=== DATA ===
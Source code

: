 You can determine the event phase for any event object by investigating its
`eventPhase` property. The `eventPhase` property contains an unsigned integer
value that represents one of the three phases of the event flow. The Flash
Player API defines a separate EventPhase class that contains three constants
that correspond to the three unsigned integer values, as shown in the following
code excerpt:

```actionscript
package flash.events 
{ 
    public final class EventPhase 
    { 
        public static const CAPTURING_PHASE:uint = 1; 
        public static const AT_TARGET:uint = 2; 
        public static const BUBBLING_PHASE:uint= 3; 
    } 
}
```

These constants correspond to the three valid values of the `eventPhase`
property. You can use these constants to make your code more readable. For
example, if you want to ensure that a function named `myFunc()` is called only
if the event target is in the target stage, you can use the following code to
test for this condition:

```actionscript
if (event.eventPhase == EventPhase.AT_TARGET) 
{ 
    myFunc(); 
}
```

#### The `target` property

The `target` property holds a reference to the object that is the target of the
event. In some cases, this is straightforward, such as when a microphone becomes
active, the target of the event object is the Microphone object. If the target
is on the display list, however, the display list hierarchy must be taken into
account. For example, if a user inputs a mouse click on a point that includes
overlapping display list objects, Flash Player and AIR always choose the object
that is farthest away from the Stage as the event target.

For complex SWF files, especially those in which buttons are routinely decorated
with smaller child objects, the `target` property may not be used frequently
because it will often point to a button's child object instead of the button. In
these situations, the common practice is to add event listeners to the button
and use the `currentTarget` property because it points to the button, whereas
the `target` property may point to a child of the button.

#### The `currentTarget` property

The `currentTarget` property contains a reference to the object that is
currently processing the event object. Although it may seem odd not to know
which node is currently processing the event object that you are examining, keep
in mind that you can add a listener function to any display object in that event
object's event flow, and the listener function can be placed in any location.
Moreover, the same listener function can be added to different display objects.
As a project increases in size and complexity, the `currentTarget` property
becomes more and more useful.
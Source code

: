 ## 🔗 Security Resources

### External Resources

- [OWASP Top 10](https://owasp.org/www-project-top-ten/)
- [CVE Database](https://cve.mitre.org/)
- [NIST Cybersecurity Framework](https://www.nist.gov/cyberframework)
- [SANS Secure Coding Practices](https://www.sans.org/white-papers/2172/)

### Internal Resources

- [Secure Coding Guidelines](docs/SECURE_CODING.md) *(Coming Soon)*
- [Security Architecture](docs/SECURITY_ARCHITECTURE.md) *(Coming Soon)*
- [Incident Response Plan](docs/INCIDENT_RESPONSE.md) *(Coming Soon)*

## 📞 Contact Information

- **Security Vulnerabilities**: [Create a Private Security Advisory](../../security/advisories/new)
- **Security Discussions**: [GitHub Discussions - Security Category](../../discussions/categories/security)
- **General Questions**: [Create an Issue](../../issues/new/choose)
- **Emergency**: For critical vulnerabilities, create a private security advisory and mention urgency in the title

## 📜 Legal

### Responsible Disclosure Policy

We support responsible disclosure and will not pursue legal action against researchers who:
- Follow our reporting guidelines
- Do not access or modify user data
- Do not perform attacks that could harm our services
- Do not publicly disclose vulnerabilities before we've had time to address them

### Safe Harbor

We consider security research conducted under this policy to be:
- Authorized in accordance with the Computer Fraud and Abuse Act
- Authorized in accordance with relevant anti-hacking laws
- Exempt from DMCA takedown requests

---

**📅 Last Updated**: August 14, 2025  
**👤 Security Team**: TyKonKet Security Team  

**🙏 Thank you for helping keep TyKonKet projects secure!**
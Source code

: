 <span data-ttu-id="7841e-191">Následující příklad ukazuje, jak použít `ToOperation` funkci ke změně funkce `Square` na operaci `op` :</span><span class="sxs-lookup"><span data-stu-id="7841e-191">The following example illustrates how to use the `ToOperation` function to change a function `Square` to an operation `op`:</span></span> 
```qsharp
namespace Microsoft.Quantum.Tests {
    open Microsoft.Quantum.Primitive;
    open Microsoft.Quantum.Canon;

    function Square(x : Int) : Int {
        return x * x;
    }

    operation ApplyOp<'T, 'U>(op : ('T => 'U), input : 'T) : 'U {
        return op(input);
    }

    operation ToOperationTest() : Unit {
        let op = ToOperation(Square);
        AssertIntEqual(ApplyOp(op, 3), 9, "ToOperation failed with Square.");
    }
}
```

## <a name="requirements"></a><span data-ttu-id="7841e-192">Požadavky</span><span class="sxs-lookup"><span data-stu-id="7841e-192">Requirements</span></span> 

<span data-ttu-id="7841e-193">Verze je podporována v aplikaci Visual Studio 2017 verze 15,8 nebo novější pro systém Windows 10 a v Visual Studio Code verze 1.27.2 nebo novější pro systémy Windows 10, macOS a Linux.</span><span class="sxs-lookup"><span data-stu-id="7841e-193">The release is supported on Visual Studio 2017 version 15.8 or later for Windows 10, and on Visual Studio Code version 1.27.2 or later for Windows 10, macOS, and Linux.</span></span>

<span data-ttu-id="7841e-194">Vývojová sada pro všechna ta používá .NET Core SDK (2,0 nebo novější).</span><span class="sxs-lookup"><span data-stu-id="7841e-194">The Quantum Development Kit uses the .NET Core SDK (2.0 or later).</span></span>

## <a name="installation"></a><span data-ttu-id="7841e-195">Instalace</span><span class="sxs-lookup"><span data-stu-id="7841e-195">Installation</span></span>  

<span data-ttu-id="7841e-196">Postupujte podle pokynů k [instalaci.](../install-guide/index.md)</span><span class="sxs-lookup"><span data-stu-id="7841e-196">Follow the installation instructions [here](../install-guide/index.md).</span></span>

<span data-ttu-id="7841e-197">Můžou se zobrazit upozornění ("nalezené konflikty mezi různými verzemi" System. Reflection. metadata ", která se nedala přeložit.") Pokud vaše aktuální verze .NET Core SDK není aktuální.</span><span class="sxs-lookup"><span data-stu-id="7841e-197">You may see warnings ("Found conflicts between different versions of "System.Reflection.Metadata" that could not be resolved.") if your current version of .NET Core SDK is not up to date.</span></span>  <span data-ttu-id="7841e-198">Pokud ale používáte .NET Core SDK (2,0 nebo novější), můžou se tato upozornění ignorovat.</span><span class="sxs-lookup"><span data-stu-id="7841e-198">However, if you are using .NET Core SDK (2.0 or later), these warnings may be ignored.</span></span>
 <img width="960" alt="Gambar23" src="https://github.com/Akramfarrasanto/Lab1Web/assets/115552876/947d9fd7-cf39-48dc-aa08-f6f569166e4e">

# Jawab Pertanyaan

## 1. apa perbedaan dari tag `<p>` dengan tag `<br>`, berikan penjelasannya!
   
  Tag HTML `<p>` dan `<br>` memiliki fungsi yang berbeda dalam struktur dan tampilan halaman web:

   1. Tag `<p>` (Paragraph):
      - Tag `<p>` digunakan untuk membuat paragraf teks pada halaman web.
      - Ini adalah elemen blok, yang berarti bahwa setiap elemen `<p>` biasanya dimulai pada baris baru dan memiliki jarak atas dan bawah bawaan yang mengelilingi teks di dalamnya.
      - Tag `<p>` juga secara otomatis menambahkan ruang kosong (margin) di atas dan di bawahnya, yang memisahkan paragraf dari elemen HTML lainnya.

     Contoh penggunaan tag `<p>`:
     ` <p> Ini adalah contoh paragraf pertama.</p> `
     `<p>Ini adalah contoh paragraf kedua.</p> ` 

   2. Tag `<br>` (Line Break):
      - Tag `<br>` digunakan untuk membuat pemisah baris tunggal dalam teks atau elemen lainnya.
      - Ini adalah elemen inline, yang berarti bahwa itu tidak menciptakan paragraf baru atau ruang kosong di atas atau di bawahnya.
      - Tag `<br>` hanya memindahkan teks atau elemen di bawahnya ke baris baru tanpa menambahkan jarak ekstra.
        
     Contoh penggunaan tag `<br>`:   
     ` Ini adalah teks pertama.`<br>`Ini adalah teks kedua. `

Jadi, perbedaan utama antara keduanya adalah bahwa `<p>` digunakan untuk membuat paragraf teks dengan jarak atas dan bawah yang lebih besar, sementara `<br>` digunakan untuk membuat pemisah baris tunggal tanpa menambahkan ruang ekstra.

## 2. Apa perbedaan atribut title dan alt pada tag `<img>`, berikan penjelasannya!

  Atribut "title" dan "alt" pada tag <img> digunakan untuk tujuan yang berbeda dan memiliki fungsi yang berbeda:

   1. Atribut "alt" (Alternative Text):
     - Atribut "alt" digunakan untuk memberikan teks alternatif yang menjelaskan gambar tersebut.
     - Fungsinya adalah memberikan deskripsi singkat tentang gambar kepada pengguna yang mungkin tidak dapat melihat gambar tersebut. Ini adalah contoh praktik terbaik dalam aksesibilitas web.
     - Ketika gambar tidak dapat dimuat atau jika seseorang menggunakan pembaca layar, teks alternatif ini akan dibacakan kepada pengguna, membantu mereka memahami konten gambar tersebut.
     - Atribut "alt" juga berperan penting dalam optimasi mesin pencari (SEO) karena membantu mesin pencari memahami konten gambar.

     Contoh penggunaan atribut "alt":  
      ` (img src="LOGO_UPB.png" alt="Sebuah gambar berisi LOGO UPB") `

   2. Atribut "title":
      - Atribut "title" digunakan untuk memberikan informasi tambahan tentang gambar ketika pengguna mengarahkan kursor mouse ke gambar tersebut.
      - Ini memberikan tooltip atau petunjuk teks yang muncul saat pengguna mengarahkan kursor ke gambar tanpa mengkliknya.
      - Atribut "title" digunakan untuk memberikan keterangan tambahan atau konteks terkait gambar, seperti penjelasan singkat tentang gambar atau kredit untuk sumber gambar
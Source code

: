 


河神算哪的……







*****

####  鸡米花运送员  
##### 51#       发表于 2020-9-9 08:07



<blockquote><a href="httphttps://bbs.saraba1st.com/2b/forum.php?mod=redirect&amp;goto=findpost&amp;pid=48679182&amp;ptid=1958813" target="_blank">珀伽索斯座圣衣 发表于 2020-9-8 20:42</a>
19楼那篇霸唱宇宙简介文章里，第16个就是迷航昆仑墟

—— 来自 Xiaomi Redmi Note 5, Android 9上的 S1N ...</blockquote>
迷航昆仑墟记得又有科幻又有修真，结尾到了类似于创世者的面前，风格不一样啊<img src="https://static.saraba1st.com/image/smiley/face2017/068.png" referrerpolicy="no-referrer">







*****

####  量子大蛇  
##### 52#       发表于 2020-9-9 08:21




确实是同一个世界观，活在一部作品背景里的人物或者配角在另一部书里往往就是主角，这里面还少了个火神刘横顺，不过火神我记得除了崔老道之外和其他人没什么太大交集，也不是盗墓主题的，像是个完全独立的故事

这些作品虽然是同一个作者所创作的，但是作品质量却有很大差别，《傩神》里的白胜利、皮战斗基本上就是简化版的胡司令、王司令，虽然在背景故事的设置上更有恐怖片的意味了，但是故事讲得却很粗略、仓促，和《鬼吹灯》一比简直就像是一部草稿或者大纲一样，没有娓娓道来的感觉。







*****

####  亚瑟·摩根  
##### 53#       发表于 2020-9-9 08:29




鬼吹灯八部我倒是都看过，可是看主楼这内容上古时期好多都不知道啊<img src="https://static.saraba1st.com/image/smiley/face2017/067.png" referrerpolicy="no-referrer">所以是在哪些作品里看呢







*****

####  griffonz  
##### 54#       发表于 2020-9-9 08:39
===
**WORK TASK**
Copy the records above faithfully. Begin at their first line, end at the line containing "because it will", and include nothing else.

**RESPONSE TO THE TASK**
Source code

: You can determine the event phase for any event object by investigating its
`eventPhase` property. The `eventPhase` property contains an unsigned integer
value that represents one of the three phases of the event flow. The Flash
Player API defines a separate EventPhase class that contains three constants
that correspond to the three unsigned integer values, as shown in the following
code excerpt:

```actionscript
package flash.events 
{ 
    public final class EventPhase 
    { 
        public static const CAPTURING_PHASE:uint = 1; 
        public static const AT_TARGET:uint = 2; 
        public static const BUBBLING_PHASE:uint= 3; 
    } 
}
```

These constants correspond to the three valid values of the `eventPhase`
property. You can use these constants to make your code more readable. For
example, if you want to ensure that a function named `myFunc()` is called only
if the event target is in the target stage, you can use the following code to
test for this condition:

```actionscript
if (event.eventPhase == EventPhase.AT_TARGET) 
{ 
    myFunc(); 
}
```

#### The `target` property

The `target` property holds a reference to the object that is the target of the
event. In some cases, this is straightforward, such as when a microphone becomes
active, the target of the event object is the Microphone object. If the target
is on the display list, however, the display list hierarchy must be taken into
account. For example, if a user inputs a mouse click on a point that includes
overlapping display list objects, Flash Player and AIR always choose the object
that is farthest away from the Stage as the event target.

For complex SWF files, especially those in which buttons are routinely decorated
with smaller child objects, the `target` property may not be used frequently
because it will often point to a button's child object instead of the button. In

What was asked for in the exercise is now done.